Durante a semana, Lula e o secretário-geral da ONU, António Guterres, que incentivaram a estratégia, vão receber o relatório do balanço, que contou com a contribuição de representantes de seis continentes, desde junho, após a primeira reunião em Londres. O documento contém pontos para acelerar o compromisso global de reduzir o aumento da temperatura média do planeta a 1,5ºC e também será entregue a chefes de Estado durante a “Pré-COP”, em outubro, em Brasília.
Além do balanço global, a pauta verde do governo em Nova York trará uma campanha em busca de apoio ao Fundo Florestas Tropicais para Sempre (TFFF), na sigla em inglês), mecanismo de financiamento que o Brasil pretende lançar durante a COP. O próprio presidente Lula fará uma reunião de alto nível na ONU, na terça-feira (23) – mesmo dia da Assembleia – com chefes de Estado para articular apoio ao Fundo, apurou o Valor.

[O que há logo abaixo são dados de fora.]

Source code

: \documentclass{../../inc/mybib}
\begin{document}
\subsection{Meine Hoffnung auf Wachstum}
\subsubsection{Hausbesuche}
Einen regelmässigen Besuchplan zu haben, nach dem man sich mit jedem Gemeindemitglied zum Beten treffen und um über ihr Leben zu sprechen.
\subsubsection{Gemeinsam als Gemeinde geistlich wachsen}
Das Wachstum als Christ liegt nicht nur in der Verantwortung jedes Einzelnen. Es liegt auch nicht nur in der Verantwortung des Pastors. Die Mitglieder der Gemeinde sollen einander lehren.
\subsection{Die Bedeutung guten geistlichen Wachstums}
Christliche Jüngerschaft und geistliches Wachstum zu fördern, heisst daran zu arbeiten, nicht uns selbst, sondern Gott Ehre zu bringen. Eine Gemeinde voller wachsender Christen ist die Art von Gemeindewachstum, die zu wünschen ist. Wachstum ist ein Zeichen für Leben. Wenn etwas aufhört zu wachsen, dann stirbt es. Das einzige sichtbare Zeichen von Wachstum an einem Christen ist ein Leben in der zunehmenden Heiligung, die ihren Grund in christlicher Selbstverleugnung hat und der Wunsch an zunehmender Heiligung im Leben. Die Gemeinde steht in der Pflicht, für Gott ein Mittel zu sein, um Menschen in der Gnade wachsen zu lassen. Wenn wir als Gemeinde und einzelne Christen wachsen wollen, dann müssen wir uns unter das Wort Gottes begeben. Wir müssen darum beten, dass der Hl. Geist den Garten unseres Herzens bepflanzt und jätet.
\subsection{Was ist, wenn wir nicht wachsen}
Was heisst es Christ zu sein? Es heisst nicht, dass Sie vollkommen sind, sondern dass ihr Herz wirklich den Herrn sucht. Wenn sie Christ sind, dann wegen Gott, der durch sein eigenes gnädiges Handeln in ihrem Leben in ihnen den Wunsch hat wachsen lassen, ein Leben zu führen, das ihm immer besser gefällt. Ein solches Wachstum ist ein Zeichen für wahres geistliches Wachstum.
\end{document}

Idealizado pelo governo brasileiro, o TFFF é um fundo de financiamento criado com o objetivo de manter as florestas do planeta em pé. A expectativa é levantar US$ 125 bilhões a juros reduzidos. Esse valor será reinvestido e o lucro será repassado aos países com florestas tropicais.
Segundo o Itamaraty, até agora já há negociações que indicam interesse de adesão por parte de Noruega, Alemanha, Reino Unido, França, Emirados Árabes Unidos e China. Além de Colômbia, Gana, Congo, Indonésia e Malásia, que já negociam eventual adesão futura.
Marina Silva também acompanhará Lula e fará vários discursos durante eventos paralelos da Semana do Clima. Também deve encabeçar esforço conjunto com a presidência da COP30 para cobrar que os países entreguem suas metas para redução dos gases de efeito estufa – as chamadas Contribuições Nacionalmente Determinadas (NDCs). Até o momento, somente 36 países entregaram suas NDCs. Na quarta (24), Lula e Guterres também vão liderar uma cúpula para debater exclusivamente o assunto.
Está prevista ainda uma iniciativa de coalizão de países sobre mercado integrado carbono, que vem sendo articulada pelo Ministério da Fazenda. E também haverá um evento organizado pelo governo brasileiro em parceria com a Organização das Nações Unidas para a Alimentação e a Agricultura (FAO) sobre o agravamento dos riscos e impactos de incêndios florestais pelo mundo.